Stop Doing “Backdoor References”

December 5th, 2025

TJ Kastning

Let’s be honest: you do it because you want the real story.

You know candidates only list references who will say good things. So, you pick up the phone and call someone who knows them “off the record.” Maybe it’s a peer at their current company or a contact you trust in the industry.

It’s just smart due diligence. Right?

It’s not.

It’s a breach of trust,and, worse, it rarely gives you better insight.

Here’s why backdoor references usually backfire.

1. They Break Confidentiality

Most professionals interview quietly for a reason. When you start calling around about a candidate who hasn’t told their employer they’re looking, you’re putting their livelihood at risk.

You may think you’re being discreet, just calling a “friend of a friend”, but word travels fast. A quick conversation can unravel months of careful professional discretion and permanently damage someone’s standing at their current company.

In a small industry like construction, where reputation is everything, that’s not a trivial mistake.

2. The Feedback Is Unreliable

Let’s say you do get someone on the phone. How well do they really know the person you’re asking about?

Were they distant colleagues?
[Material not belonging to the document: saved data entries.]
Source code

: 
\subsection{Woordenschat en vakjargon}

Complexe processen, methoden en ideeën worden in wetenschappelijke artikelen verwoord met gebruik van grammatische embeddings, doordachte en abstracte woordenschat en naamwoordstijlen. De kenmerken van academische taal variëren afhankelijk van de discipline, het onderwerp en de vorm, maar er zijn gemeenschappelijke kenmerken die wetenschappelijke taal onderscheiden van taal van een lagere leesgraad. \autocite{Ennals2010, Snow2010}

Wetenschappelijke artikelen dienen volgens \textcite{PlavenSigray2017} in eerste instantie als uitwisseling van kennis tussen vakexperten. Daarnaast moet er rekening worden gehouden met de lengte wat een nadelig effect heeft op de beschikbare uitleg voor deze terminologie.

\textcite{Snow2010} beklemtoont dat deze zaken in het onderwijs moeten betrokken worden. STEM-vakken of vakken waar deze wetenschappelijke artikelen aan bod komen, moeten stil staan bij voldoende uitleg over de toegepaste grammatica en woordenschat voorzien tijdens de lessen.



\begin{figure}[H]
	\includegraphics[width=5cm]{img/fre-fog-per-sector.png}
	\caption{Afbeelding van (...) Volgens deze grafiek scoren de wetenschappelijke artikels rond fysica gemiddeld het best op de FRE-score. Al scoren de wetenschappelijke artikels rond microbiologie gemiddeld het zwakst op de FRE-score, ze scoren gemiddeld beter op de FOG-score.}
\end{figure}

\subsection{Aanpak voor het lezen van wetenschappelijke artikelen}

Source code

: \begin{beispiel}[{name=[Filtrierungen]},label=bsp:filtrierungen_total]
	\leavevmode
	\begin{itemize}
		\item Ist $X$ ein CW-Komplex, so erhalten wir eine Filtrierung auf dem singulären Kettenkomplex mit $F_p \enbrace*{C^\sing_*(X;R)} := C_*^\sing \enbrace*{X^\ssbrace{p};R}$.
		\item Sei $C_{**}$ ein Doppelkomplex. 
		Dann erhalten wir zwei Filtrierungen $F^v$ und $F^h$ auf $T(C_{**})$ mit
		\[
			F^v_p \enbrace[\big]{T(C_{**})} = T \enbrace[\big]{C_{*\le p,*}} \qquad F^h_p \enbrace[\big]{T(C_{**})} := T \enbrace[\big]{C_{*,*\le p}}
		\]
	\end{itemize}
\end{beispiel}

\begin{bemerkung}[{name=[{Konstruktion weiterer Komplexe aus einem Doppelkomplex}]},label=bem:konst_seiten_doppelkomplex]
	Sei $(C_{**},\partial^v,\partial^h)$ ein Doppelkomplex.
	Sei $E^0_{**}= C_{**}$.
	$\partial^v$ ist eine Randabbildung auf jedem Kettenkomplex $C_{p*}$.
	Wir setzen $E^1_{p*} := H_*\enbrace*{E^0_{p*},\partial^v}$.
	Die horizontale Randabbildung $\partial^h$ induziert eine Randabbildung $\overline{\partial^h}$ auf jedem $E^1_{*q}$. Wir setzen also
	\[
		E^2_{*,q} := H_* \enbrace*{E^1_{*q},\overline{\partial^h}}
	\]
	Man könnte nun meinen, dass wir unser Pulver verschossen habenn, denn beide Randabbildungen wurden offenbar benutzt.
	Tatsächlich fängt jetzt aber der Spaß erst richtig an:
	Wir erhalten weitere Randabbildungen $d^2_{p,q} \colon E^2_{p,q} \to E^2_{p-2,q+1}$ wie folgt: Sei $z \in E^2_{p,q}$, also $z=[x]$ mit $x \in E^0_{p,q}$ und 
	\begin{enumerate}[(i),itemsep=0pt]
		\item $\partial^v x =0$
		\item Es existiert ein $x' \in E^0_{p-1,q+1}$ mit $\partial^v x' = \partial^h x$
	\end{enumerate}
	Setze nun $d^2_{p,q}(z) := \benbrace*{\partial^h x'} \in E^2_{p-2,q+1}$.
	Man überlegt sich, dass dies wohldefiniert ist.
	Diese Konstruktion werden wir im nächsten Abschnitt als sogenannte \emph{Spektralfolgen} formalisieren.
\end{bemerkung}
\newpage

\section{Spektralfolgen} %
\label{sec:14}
Close peers? A short-term collaborator on a bad project? You don’t know—and you probably won’t get the full context in a five-minute call.

Even when the intent is good, backdoor references tend to produce gossip, not guidance.

3. Values Might Not Be Transferable

You might think, “This VP of Construction will know what they’re talking about.” But if that person leads with values or expectations that clash with your company’s, why would their opinion hold weight in your hiring decision?

Calling someone you wouldn’t hire to validate your hiring decision makes no sense.

What to Do Instead

If you want to learn more about someone, ask them.

  • Ask better interview questions.
  • Have better conversations with their listed references.
  • Build enough trust that candidates want to be transparent with you.

If you can’t trust a candidate and the people they’ve chosen to vouch for them, you shouldn’t be hiring them in the first place.

Backdoor references might feel clever. But they’re a symptom of weak process, not strong discernment.

Better interviews build better decisions.